Sella closed her eyes. (Rolling them, her mother said, was uncouth). The whole “no younger sisters marrying before an older one” rule was, in her estimation, a stupid tradition—but one her parents clung to, despite their wealth.

It wasn’t that Sella didn’t want to take a mate, but she didn’t see why when she took one should affect Harris’s life. But of course, the one time Sella expressed this, her mother had taken it all wrong and accused Sella of being her little sister’s sole obstacle to happiness before reducing the Andrew Wyeth original Sella had been studying to ash. This would have been merely devastating for Sella except that that particular painting of Helga leaning on that branch looking out into the orchard had been not just one of the irreplaceable gems in the family hoard, but one of the treasures earmarked for Sella’s very own dowry; one heirloom out of just a few assigned to leave with Sella when she finally mated. Its loss from her dowry reduced Sella’s finances, and thus, her standing in the world of dragons. From that day forward, Sella kept her thoughts on the mating matter to herself.

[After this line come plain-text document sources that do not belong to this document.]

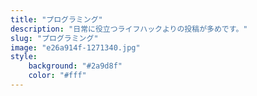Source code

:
 ```yaml
---
title: "プログラミング"
description: "日常に役立つライフハックよりの投稿が多めです。"
slug: "プログラミング"
image: "e26a914f-1271340.jpg"
style:
    background: "#2a9d8f"
    color: "#fff"
---
```


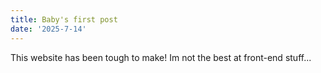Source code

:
```yaml
---
title: Baby's first post
date: '2025-7-14'
---
```


This website has been tough to make! Im not the best at front-end stuff...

So Sella closed her eyes and shut her nose and repeated her mantra. Religiously.

“Now really,” Sella heard a rustle of scales, didn’t need to open her eyes to see her older sister lay her tail across her claws like a cat figurine, “I was considerate enough to land a drake long before your debut. So if I were you, I’d sit stiller than marble right now, for Harris’s sake. You’re already scaring off the painters.”

Sella quirked an eyebrow at her sister. It seemed to convey what do you mean? well enough for Chernobyl to reply, “Yes, Mumsy and Da and I got you the best scale calligrapher in the world, but we wanted to have a team of the best beautifiers from all over the world working on you all at once. But they’re all turning up ‘busy’ this year. We’re lucky we got a full crew to agree to work on Harris! You’re beginning to get stale, my dear. Like old fruit. No human wants to be on the team that’s doomed to failure. They’re too afraid of the repercussions.”

Sella swallowed the uncomfortable flame brewing in her belly. Old fruit? Her? Ridiculous! And yet…

“If only we had another calligrapher, an RGB wirer, a dye master—ooh, even the dyemaster I had for my own debut would have been good! That gold ombre on my wingtips was just divine. Jessie! Make an appointment for me to see my old dye master before Solstice!”

While her human personal assistant tapped it down on her iPad’s calendar, Sella frowned to herself.

They’re getting desperate. No, worse—they’re giving up on me.